# Stolen Red Leonard Enclosed trailer



## Toddppm (Feb 21, 2008)

My Red 6x12 Enclosed Trailer with Exmark mowers and assorted equipment was stolen last month in NoVa. 
Just a shot, maybe someone will see it, very few Red trailers around. No lettering except for the small Leonard logos in a couple spots.


----------



## Toddppm (Feb 21, 2008)

pics didn't post?


----------



## Jacob J. (Feb 22, 2008)

Ouch! did you have insurance on it?


----------



## Toddppm (Feb 25, 2008)

Unforunately I had neglected to follow up and make sure the new trailer was changed out for the old one on the policy when I bought it and they didn't cover the trailer itself. Everything inside was covered.


----------



## tomtrees58 (Feb 25, 2008)

its going to mexico with old help tom trees slow time sucks


----------



## CLEARVIEW TREE (Apr 20, 2008)

Toddppm said:


> Unforunately I had neglected to follow up and make sure the new trailer was changed out for the old one on the policy when I bought it and they didn't cover the trailer itself. Everything inside was covered.

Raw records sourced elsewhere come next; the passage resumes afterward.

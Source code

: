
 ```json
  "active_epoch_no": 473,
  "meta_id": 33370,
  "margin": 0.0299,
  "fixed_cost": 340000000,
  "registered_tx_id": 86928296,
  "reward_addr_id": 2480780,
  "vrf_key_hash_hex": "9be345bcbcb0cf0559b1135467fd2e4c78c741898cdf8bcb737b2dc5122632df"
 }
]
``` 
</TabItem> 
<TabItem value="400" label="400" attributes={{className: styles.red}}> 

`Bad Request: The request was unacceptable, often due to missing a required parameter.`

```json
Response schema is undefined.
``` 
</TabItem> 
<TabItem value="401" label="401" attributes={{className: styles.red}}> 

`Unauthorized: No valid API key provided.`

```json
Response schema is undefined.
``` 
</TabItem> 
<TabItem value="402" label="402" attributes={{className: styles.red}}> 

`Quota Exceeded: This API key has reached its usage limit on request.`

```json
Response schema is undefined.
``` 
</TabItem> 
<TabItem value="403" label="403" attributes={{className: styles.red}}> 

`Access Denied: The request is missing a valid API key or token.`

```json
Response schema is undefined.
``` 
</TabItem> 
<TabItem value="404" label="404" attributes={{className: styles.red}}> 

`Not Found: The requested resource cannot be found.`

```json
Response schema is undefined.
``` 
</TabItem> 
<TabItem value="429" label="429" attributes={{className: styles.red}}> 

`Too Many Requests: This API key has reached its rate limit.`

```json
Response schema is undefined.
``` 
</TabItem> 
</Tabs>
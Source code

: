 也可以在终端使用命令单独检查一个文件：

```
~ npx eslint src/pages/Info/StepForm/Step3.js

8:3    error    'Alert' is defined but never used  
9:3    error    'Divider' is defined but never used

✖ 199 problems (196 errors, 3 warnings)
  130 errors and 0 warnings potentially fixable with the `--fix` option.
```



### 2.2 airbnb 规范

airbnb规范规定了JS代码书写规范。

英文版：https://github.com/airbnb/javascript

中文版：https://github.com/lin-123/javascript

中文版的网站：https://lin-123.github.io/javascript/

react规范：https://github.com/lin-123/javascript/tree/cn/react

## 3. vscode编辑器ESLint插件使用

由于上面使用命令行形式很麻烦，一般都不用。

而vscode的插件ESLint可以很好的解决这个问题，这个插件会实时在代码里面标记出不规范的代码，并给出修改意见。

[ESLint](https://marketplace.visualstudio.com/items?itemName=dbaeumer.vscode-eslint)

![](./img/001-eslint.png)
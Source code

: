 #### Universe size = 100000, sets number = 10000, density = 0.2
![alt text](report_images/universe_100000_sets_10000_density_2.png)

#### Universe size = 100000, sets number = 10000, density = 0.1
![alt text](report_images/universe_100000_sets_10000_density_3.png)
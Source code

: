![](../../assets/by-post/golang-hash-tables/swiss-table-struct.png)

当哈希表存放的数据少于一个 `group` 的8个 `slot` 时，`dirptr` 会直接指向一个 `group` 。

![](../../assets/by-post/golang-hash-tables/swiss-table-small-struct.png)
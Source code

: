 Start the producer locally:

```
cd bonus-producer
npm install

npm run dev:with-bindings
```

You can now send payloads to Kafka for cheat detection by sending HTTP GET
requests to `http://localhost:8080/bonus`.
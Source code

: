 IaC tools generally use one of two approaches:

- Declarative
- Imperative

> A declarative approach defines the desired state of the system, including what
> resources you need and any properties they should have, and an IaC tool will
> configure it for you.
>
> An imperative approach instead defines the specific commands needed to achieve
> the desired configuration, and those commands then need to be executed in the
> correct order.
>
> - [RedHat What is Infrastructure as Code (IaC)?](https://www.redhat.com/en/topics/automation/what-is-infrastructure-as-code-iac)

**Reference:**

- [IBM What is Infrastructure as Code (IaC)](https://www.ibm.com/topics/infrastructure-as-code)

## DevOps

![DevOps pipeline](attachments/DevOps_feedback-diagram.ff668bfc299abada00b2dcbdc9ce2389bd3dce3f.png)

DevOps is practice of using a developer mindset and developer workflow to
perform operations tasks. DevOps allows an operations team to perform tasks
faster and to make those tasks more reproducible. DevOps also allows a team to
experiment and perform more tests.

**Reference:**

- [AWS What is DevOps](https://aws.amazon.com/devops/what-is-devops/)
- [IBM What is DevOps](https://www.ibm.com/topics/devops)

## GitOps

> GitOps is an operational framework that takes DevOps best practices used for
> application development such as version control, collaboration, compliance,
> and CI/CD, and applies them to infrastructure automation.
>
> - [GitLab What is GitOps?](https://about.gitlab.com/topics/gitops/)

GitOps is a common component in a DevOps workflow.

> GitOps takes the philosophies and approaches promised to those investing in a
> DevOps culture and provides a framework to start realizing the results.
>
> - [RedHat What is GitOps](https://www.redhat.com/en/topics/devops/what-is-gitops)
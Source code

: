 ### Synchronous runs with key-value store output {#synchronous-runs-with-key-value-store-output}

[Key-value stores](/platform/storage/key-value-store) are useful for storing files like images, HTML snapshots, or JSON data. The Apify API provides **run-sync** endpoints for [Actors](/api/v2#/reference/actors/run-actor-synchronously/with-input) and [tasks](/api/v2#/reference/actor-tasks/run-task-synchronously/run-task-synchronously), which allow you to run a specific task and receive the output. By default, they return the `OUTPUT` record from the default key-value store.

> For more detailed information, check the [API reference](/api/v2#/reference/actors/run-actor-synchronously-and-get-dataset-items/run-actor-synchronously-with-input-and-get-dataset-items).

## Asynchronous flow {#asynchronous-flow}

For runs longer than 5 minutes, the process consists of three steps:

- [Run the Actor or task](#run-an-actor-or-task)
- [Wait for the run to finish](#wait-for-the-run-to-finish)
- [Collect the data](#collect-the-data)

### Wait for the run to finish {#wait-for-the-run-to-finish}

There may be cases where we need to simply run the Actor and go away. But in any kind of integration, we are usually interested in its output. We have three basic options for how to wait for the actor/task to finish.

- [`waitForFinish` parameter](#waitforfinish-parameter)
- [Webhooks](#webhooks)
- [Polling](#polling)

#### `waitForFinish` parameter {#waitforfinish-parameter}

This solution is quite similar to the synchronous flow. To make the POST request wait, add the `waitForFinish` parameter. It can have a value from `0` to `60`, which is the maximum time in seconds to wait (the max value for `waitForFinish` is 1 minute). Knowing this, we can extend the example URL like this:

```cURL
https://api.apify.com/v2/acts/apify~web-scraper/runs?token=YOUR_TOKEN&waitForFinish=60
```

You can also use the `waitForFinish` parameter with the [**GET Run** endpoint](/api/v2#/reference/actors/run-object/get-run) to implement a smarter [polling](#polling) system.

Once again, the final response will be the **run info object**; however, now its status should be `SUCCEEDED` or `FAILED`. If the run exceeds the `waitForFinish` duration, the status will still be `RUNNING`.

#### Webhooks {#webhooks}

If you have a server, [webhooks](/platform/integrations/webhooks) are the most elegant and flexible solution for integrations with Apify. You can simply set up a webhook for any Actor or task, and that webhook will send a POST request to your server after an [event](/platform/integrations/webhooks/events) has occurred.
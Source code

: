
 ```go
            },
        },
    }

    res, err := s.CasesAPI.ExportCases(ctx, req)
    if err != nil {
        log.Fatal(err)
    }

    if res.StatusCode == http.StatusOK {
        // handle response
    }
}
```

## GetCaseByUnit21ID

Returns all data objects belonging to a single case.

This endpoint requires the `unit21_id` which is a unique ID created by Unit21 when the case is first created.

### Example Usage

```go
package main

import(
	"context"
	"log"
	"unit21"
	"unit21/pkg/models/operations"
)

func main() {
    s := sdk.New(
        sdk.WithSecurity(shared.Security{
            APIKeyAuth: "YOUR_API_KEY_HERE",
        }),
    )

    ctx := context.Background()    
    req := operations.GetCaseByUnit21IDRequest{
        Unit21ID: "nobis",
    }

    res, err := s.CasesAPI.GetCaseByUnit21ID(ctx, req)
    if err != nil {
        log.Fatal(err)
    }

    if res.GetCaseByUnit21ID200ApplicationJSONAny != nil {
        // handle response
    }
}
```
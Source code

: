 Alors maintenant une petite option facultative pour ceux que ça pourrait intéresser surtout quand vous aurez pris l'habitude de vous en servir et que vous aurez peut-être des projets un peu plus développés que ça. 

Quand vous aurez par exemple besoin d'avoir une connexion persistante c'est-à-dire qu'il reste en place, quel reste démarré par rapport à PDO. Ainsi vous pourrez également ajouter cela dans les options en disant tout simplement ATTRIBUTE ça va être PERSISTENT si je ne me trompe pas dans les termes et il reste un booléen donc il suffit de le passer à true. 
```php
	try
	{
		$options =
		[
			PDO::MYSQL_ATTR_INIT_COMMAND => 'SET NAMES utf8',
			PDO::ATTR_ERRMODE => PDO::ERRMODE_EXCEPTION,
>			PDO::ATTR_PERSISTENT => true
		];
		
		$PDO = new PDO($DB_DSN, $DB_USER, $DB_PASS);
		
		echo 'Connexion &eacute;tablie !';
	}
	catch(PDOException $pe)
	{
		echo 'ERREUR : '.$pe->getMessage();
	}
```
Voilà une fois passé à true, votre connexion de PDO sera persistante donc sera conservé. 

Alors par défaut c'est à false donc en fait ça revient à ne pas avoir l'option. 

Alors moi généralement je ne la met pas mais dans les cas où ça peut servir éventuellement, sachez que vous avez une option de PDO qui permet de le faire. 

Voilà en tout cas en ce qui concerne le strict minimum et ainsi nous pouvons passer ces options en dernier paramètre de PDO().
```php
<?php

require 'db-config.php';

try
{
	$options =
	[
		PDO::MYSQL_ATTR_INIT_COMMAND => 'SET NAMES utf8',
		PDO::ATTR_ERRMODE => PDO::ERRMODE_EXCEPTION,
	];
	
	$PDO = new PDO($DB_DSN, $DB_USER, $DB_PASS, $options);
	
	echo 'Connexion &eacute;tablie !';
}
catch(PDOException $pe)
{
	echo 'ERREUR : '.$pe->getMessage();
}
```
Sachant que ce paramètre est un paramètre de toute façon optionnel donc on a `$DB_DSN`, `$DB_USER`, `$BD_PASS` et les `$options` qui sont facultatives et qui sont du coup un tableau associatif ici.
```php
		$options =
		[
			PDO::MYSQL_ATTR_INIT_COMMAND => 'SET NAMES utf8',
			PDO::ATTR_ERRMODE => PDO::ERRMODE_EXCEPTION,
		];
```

 Todd, sorry bout losing the trailer. That stinks. Got a lot of terds here in e. tn. close to Va. that mow, so i'll keep an eye out man. Better luck next time, Trev


----------



## BlueRidgeMark (Apr 20, 2008)

Sorry to hear that, Todd. I'll keep my eyes open out this way, but you know how these things go. That trailer is probably out of state by now...

Other than the plate, is there any identifying mark? A dent somewhere, or a scratch? Can you give us a list of equipment?


Is that your new yard? I never did find out exactly where you are...


----------



## Toddppm (Apr 26, 2008)

The only identifying thing that would stick out is the vent on top is broken. Kind of a rare trailer being a Red Leonard. 
I'm guessing it's in Md. somewhere, the equipment would be very hard to spot because it's a popular brand, I would know mine if I saw it though.

We were in transition between spaces between that yard and now we're in Manassas.


----------



## CLEARVIEW TREE (Apr 26, 2008)

*You may have known the thieves!*

From past experience, your thieves may have been ex friends or employees gone sour. But definitely watched you in some way and found out that you do the same stuff everway everyday and all. Just try and slow em down. Recently some friends had 5 quads, a new diesel truck and trailer stolen from a chinese place. They went in for 15 minutes in broad daylight to eat on the way home and it happened while they dined. I came up with a welded rod setup that passes in front and rear of a tire on the trailer or truck or both like a chock and locks togetther thru the wheel via cable or half inch steel rod. Saw my exact design idea on the net so i know it's protection bigtime. Paint it real bright red and they won't think twice. LoJac tracking is well worth it too brother! And as alway's the good ole club will slow em down in the truck.opcorn:


----------



## Toddppm (Aug 21, 2008)

Anybody seen my trailer?


----------



## VA_133Super (Sep 18, 2008)

*trailer*

No man..... I haven't seen your trailer...... that sucks

Good Luck,
Anthony :greenchainsaw:


----------